◆ **PROVIDED RECORDS**
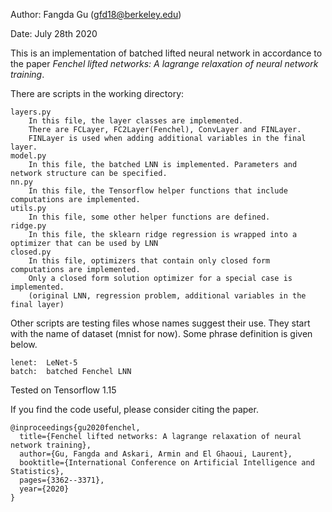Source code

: Author: Fangda Gu (gfd18@berkeley.edu)

Date: July 28th 2020

This is an implementation of batched lifted neural network in accordance to the paper *Fenchel lifted networks: A lagrange relaxation of neural network training*.

There are scripts in the working directory:

    layers.py
        In this file, the layer classes are implemented.
        There are FCLayer, FC2Layer(Fenchel), ConvLayer and FINLayer.
        FINLayer is used when adding additional variables in the final layer.
    model.py
        In this file, the batched LNN is implemented. Parameters and network structure can be specified.
    nn.py
        In this file, the Tensorflow helper functions that include computations are implemented.
    utils.py
        In this file, some other helper functions are defined.
    ridge.py
        In this file, the sklearn ridge regression is wrapped into a optimizer that can be used by LNN
    closed.py
        In this file, optimizers that contain only closed form computations are implemented.
        Only a closed form solution optimizer for a special case is implemented.
        (original LNN, regression problem, additional variables in the final layer)
Other scripts are testing files whose names suggest their use. They start with the name of dataset (mnist for now).
Some phrase definition is given below.

    lenet:  LeNet-5
    batch:  batched Fenchel LNN
Tested on Tensorflow 1.15

If you find the code useful, please consider citing the paper. 

    @inproceedings{gu2020fenchel,
      title={Fenchel lifted networks: A lagrange relaxation of neural network training},
      author={Gu, Fangda and Askari, Armin and El Ghaoui, Laurent},
      booktitle={International Conference on Artificial Intelligence and Statistics},
      pages={3362--3371},
      year={2020}
    }

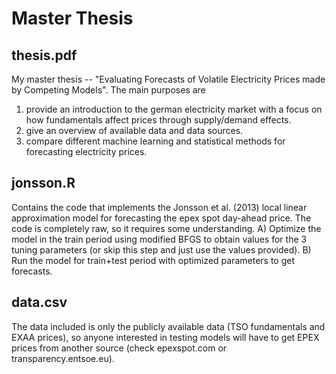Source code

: # Master Thesis

## thesis.pdf
My master thesis -- "Evaluating Forecasts of Volatile Electricity Prices made by Competing Models". The main purposes are
1) provide an introduction to the german electricity market with a focus on how fundamentals affect prices through supply/demand effects.
2) give an overview of available data and data sources.
3) compare different machine learning and statistical methods for forecasting electricity prices.

## jonsson.R
Contains the code that implements the Jonsson et al. (2013) local linear approximation model for forecasting the epex spot day-ahead price. The code is completely raw, so it requires some understanding. 
A) Optimize the model in the train period using modified BFGS to obtain values for the 3 tuning parameters (or skip this step and just use the values provided). 
B) Run the model for train+test period with optimized parameters to get forecasts.

## data.csv
The data included is only the publicly available data (TSO fundamentals and EXAA prices), so anyone interested in testing models will have to get EPEX prices from another source (check epexspot.com or transparency.entsoe.eu).
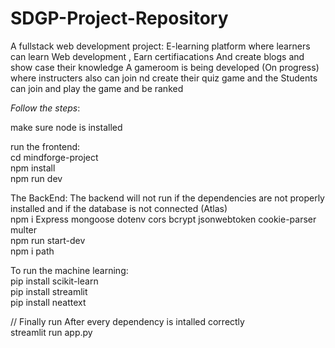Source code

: # SDGP-Project-Repository

A fullstack web development project:
E-learning platform where learners can learn Web development ,
Earn certifiacations
And create blogs and show case their knowledge
A gameroom is being developed (On progress) where instructers also can join nd create their quiz game and the Students can join and play the game and be ranked


_Follow the steps_:

make sure node is installed

run the frontend: <br/>
cd mindforge-project <br/>
npm install <br/>
npm run dev <br/>


The BackEnd:
The backend will not run if the dependencies are not properly installed and if the database is not connected (Atlas) <br/>
npm i  Express mongoose dotenv cors bcrypt jsonwebtoken cookie-parser multer<br/>
npm run start-dev<br/>
npm i path

To run the machine learning:<br/>
pip install scikit-learn <br/>
pip install streamlit <br/>
pip install neattext

// Finally run After every dependency is intalled correctly <br/>
streamlit run app.py 





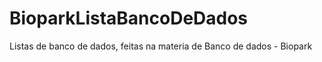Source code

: # BioparkListaBancoDeDados

Listas de banco de dados, feitas na materia de Banco de dados - Biopark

◆ **PROMPT**
Show each line from the listing above that includes the word "computations".

◆ **ANSWER SPACE**
        In this file, the Tensorflow helper functions that include computations are implemented.
        In this file, optimizers that contain only closed form computations are implemented.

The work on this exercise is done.